BEGIN

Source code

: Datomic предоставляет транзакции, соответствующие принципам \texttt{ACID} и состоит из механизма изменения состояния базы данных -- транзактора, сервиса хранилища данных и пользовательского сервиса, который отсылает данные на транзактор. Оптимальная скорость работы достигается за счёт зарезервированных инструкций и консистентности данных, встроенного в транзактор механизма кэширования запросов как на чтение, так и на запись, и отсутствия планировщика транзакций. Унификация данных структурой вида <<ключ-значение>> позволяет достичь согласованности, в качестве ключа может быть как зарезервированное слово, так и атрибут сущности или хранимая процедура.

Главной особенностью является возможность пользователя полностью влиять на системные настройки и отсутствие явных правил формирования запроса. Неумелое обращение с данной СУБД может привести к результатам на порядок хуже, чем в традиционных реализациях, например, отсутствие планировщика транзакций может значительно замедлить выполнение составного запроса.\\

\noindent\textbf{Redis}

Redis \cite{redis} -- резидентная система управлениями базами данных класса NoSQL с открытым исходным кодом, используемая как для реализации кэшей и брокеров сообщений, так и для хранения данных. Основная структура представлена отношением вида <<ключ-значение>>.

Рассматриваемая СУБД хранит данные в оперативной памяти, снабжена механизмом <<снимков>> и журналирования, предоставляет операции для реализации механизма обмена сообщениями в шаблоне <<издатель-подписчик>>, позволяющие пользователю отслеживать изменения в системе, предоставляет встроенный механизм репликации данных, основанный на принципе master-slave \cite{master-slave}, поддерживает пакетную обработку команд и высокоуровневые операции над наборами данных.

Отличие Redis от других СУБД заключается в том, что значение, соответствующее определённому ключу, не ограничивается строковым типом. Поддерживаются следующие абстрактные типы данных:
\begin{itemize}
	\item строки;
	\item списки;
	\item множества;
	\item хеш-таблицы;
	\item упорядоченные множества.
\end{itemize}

END

### Assigned task
Would you please copy each line of the listing that contains the word "Redis"?

### Written solution
\noindent\textbf{Redis}
Redis \cite{redis} -- резидентная система управлениями базами данных класса NoSQL с открытым исходным кодом, используемая как для реализации кэшей и брокеров сообщений, так и для хранения данных. Основная структура представлена отношением вида <<ключ-значение>>.
Отличие Redis от других СУБД заключается в том, что значение, соответствующее определённому ключу, не ограничивается строковым типом. Поддерживаются следующие абстрактные типы данных:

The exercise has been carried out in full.